Lines with the word "cannot" in them are the ones to copy from the records.

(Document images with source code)
┄┄┄┄┄┄┄┄┄┄┄┄┄┄┄┄┄┄┄┄

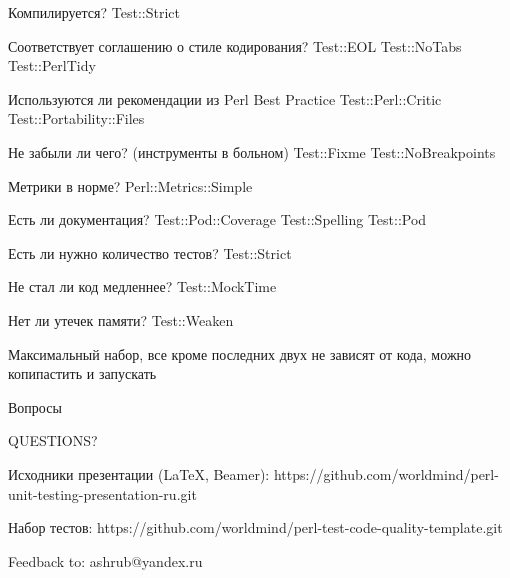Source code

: \documentclass{beamer}
\begin{document}
\begin{frame}{Компилируется?}
Test::Strict
\end{frame}

\begin{frame}{Соответствует соглашению о стиле кодирования?}
Test::EOL
Test::NoTabs
Test::PerlTidy
\end{frame}

\begin{frame}{Используются ли рекомендации из Perl Best Practice}
Test::Perl::Critic
Test::Portability::Files
\end{frame}

\begin{frame}{Не забыли ли чего? (инструменты в больном)}
Test::Fixme
Test::NoBreakpoints
\end{frame}

\begin{frame}{Метрики в норме?}
Perl::Metrics::Simple
\end{frame}

\begin{frame}{Есть ли документация?}
Test::Pod::Coverage
Test::Spelling
Test::Pod
\end{frame}

\begin{frame}{Есть ли нужно количество тестов?}
Test::Strict
\end{frame}

\begin{frame}{Не стал ли код медленнее?}
Test::MockTime
\end{frame}

\begin{frame}{Нет ли утечек памяти?}
Test::Weaken
\end{frame}

\begin{frame}{}
Максимальный набор, все кроме последних двух не зависят от кода, можно копипастить и запускать
\end{frame}
\begin{frame}{Вопросы}

\begin{center}
\LARGE QUESTIONS?
\end{center}

\begin{block}{Исходники презентации (LaTeX, Beamer):}
https://github.com/worldmind/perl-unit-testing-presentation-ru.git
\end{block}

\begin{block}{Набор тестов:}
https://github.com/worldmind/perl-test-code-quality-template.git
\end{block}

\begin{block}{Feedback to:}
ashrub@yandex.ru
\end{block}

\end{frame}
\end{document}
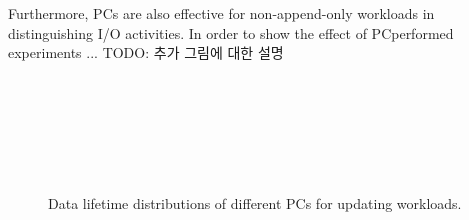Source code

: Furthermore, PCs are also effective for non-append-only workloads
in distinguishing I/O activities. 
In order to show the effect of PCperformed experiments ...
{\color{red} TODO: 추가 그림에 대한 설명 \\ \\ \\ \\ \\ \\ \\}
\begin{figure}[t]
\centering
\hfill
	\hspace{2pt}
\hfill
\vspace{7pt}
	\hspace{2pt}
\caption{Data lifetime distributions of different PCs for updating workloads.} 
\label{fig:types_and_PCs}
\end{figure}



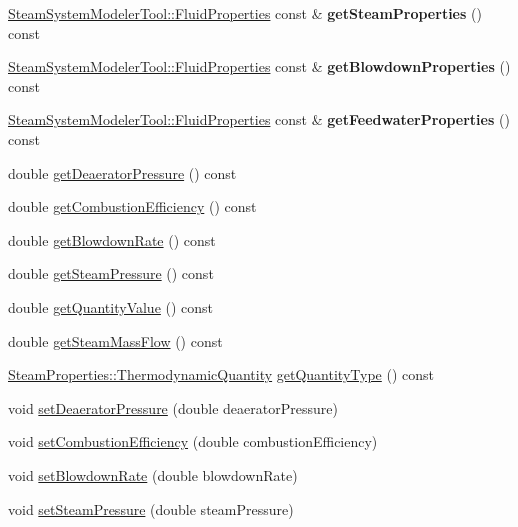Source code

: \begin{DoxyCompactItemize}
\hyperlink{struct_steam_system_modeler_tool_1_1_fluid_properties}{Steam\+System\+Modeler\+Tool\+::\+Fluid\+Properties} const  \& {\bfseries get\+Steam\+Properties} () const
\item 
\mbox{\label{class_boiler_ac48aa3ee13845cdf388085e73531cb66}} 
\hyperlink{struct_steam_system_modeler_tool_1_1_fluid_properties}{Steam\+System\+Modeler\+Tool\+::\+Fluid\+Properties} const  \& {\bfseries get\+Blowdown\+Properties} () const
\item 
\mbox{\label{class_boiler_a03e09f9469c746789f302c42c8dfe959}} 
\hyperlink{struct_steam_system_modeler_tool_1_1_fluid_properties}{Steam\+System\+Modeler\+Tool\+::\+Fluid\+Properties} const  \& {\bfseries get\+Feedwater\+Properties} () const
\item 
double \hyperlink{class_boiler_aad4786e7b68084e65a35dd6235517b8c}{get\+Deaerator\+Pressure} () const
\item 
double \hyperlink{class_boiler_a21c7423b756761c3216704b3f554feff}{get\+Combustion\+Efficiency} () const
\item 
double \hyperlink{class_boiler_aec9bf6eeed82d8d5f35284c65a3986e7}{get\+Blowdown\+Rate} () const
\item 
double \hyperlink{class_boiler_a99d4bbace6ef20bcbdc4b0cfcdc43213}{get\+Steam\+Pressure} () const
\item 
double \hyperlink{class_boiler_a78370a174135e6cc95abcd3b7ac2f947}{get\+Quantity\+Value} () const
\item 
double \hyperlink{class_boiler_a4101e71234995558a451dcab145b5fc9}{get\+Steam\+Mass\+Flow} () const
\item 
\hyperlink{class_steam_properties_ae0294bedf7d178c2d8fb6aed0f62fbff}{Steam\+Properties\+::\+Thermodynamic\+Quantity} \hyperlink{class_boiler_a26a71f789c9f9e05bd43a1ca0219f920}{get\+Quantity\+Type} () const
\item 
void \hyperlink{class_boiler_a56f422254606ebba1248ae0b4f8f0215}{set\+Deaerator\+Pressure} (double deaerator\+Pressure)
\item 
void \hyperlink{class_boiler_abef6bc48101f98f0650cb07fb1d51f74}{set\+Combustion\+Efficiency} (double combustion\+Efficiency)
\item 
void \hyperlink{class_boiler_a66c0e4c577dbd3f52dcf202e69a08371}{set\+Blowdown\+Rate} (double blowdown\+Rate)
\item 
void \hyperlink{class_boiler_a0a4619ff73c9969daebe3aa66ddad6be}{set\+Steam\+Pressure} (double steam\+Pressure)

\end{DoxyCompactItemize}
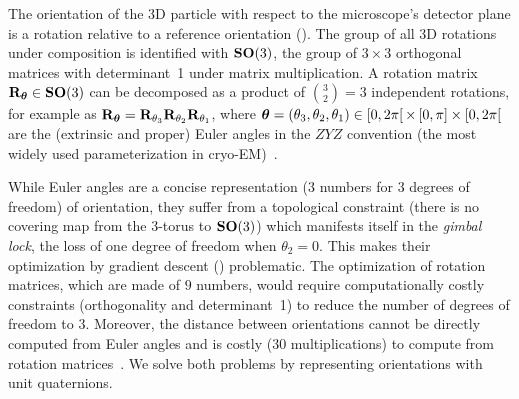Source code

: The orientation of the 3D particle with respect to the microscope's detector plane is a rotation relative to a reference orientation ().
The group of all 3D rotations under composition is identified with $\mathrm{\mathbf{SO}}(3)$, the group of $3 \times 3$ orthogonal matrices with determinant~1 under matrix multiplication.
A rotation matrix $\mathbf{R}_{{\boldsymbol{\theta}}} \in \mathrm{\mathbf{SO}}(3)$ can be decomposed as a product of $\binom{3}{2}=3$ independent rotations, for example as $\mathbf{R}_{{\boldsymbol{\theta}}} = \mathbf{R}_{\theta_3} \mathbf{R}_{\theta_2} \mathbf{R}_{\theta_1}$, where ${\boldsymbol{\theta}} = (\theta_3,\theta_2,\theta_1) \in [0,2\pi[ \, \times \, [0,\pi] \times [0,2\pi[$ are the (extrinsic and proper) Euler angles in the $ZYZ$ convention (the most widely used parameterization in cryo-EM)~\cite{sorzano2014interchanging}.

While Euler angles are a concise representation ($3$ numbers for $3$ degrees of freedom) of orientation, they suffer from a topological constraint (there is no covering map from the $3$-torus to $\mathrm{\mathbf{SO}}(3)$) which manifests itself in the \textit{gimbal lock}, the loss of one degree of freedom when $\theta_2=0$. %
This makes their optimization by gradient descent () problematic.
The optimization of rotation matrices, which are made of $9$ numbers, would require computationally costly constraints (orthogonality and determinant~1) to reduce the number of degrees of freedom to $3$.
Moreover, the distance between orientations cannot be directly computed from Euler angles and is costly (30 multiplications) to compute from rotation matrices~\cite{huynh2009metrics}.
We solve both problems by representing orientations with unit quaternions.

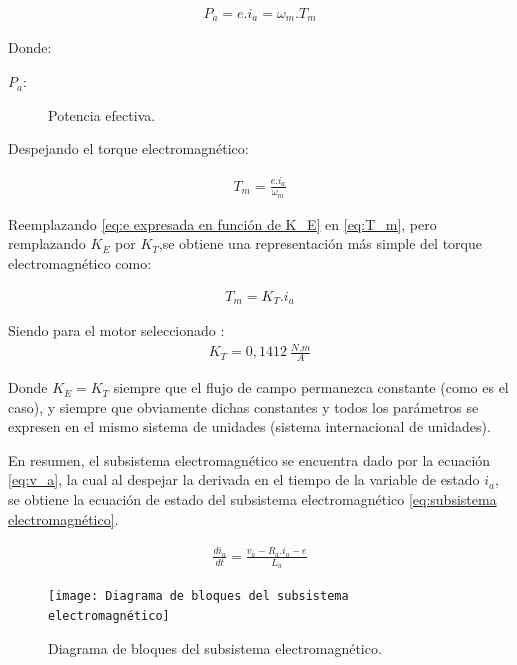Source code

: \documentclass{article}
\begin{document}
\begin{sloppypar}
\begin{align}   \label{eq:P_a}
    P_a=e.i_a=\omega_m.T_m
\end{align}

Donde:
\begin{description}
	\item[$P_a:$] Potencia efectiva.
\end{description}

Despejando el torque electromagnético:

\begin{align}   \label{eq:T_m}
    T_m=\frac{e.i_a}{\omega_m}
\end{align}

Reemplazando \ref{eq:e expresada en función de K_E} en \ref{eq:T_m}, pero remplazando $K_E$ por $K_T$,se obtiene una representación más simple del torque electromagnético como:

\begin{align}   \label{eq:T_m expresada en función de K_T}
    T_m=K_T.i_a
\end{align}

Siendo para el motor seleccionado \cite{MoogMotorDatasheet}:
\begin{align}   \label{eq:Valor de K_T}
    K_T=0,1412\ \frac{N.m}{A}
\end{align}

Donde $K_E=K_T$ siempre que el flujo de campo permanezca constante (como es el caso), y siempre que obviamente dichas constantes y todos los parámetros se expresen en el mismo sistema de unidades (sistema internacional de unidades).

En resumen, el subsistema electromagnético se encuentra dado por la ecuación \ref{eq:v_a}, la cual al despejar la derivada en el tiempo de la variable de estado $i_a$, se obtiene la ecuación de estado del subsistema electromagnético \ref{eq:subsistema electromagnético}. 

\begin{align}   \label{eq:subsistema electromagnético}
    \frac{di_a}{dt}=\frac{v_a-R_a.i_a-e}{L_a}
\end{align}



\begin{figure}[H]
    \centering
    \texttt{[image: Diagrama de bloques del subsistema electromagnético]}
    \caption{Diagrama de bloques del subsistema electromagnético.}
    \label{fig:Diagrama de bloques del subsistema electromagnético}
\end{figure}


\end{sloppypar}
\end{document}
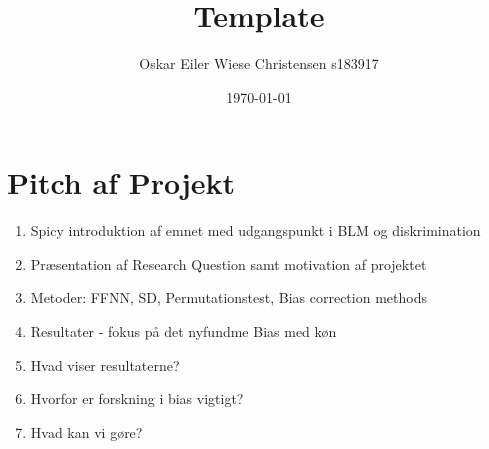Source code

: \documentclass[11pt, fleqn, titlepage]{article}
\title{Template}
\author{Oskar Eiler Wiese Christensen s183917}
\date{\today}
\begin{document}
	\section*{Pitch af Projekt}
	\begin{enumerate}
	\item Spicy introduktion af emnet med udgangspunkt i BLM og diskrimination
	\item Præsentation af Research Question samt motivation af projektet
	\item Metoder: FFNN, SD, Permutationstest, Bias correction methods
	\item Resultater - fokus på det nyfundme Bias med køn
	\item Hvad viser resultaterne?
	\item Hvorfor er forskning i bias vigtigt?
	\item Hvad kan vi gøre?
	\end{enumerate}
\end{document}
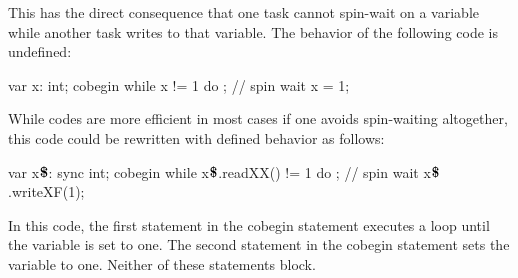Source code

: \begin{example}
This has the direct consequence that one task cannot spin-wait on a
variable while another task writes to that variable.  The behavior of
the following code is undefined:
\begin{chapel}
var x: int;
cobegin {
  while x != 1 do ;  // spin wait
  x = 1;
}
\end{chapel}
While codes are more efficient in most cases if one avoids
spin-waiting altogether, this code could be rewritten with defined
behavior as follows:
\begin{chapelpre}
\end{chapelpre}
\begin{chapel}
var x$\mbox{{\bf \$}}$: sync int;
cobegin {
  while x$\mbox{{\bf \$}}$.readXX() != 1 do ;  // spin wait
  x$\mbox{{\bf \$}}$.writeXF(1);
}
\end{chapel}
\begin{chapeloutput}
\end{chapeloutput}
In this code, the first statement in the cobegin statement executes a
loop until the variable is set to one.  The second statement in the
cobegin statement sets the variable to one.  Neither of these
statements block.
\end{example}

┄┄┄┄┄┄┄┄┄┄┄┄┄┄┄┄┄┄┄┄

**EXERCISE RESPONSE**
Moreover, the distance between orientations cannot be directly computed from Euler angles and is costly (30 multiplications) to compute from rotation matrices~\cite{huynh2009metrics}.
This has the direct consequence that one task cannot spin-wait on a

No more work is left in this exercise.